GPS-Gaussian - Real-time Pixel-wise 3D Gaussian Splatting for Instant Novel View Rendering

GPS-Gaussian: A Revolution in Real-time Human Novel View Synthesis

Overview

GPS-Gaussian is an innovative approach for creating new viewpoints of human figures in real-time, utilizing a pixel-wise 3D Gaussian representation. Developed by a team of researchers from Harbin Institute of Technology, Tsinghua University, and Peng Cheng Laboratory, this project allows for the rapid generation of novel views of previously unseen characters without the need for additional fine-tuning or optimization.

Installation and Setup

To get started with GPS-Gaussian, users need to create a dedicated environment using Conda. After setting up the environment, they should compile the 3D Gaussian Splatting component, which is essential for the project's operation. Optionally, users can enhance model performance with a faster implementation from RAFT-Stereo. Details for these steps include:

Create and activate the environment:

conda env create --file environment.yml
conda activate gps_gaussian

Compile the Gaussian splatting component:

git clone https://github.com/graphdeco-inria/gaussian-splatting --recursive
cd gaussian-splatting/
pip install -e submodules/diff-gaussian-rasterization
cd ..

(Optional) Install the faster CUDA implementation:

git clone https://github.com/princeton-vl/RAFT-Stereo.git
cd RAFT-Stereo/sampler && python setup.py install && cd ../..
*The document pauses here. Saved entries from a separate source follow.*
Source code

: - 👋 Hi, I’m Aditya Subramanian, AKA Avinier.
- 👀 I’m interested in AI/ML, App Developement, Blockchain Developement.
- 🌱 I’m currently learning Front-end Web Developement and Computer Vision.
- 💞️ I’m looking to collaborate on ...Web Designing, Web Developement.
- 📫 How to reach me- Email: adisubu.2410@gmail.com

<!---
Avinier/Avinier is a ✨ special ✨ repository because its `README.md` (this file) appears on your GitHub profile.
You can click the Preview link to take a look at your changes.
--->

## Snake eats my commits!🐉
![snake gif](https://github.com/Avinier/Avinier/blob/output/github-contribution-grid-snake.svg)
Run on Synthetic Human Dataset

Dataset Preparation

For effective training, GPS-Gaussian requires a prepared dataset. The THuman2.0 dataset, available for download, is specifically recommended. This dataset needs approximately 50GB of space and includes various human scans necessary for training. Users are encouraged to expand their datasets with additional scans from sources such as Twindom or Render People, ensuring they match the camera configurations used in GPS-Gaussian training scenarios.

Training Process

The training consists of two main stages:

Stage 1: Pretraining the depth prediction model by setting the appropriate data path in the configuration file and running the training script.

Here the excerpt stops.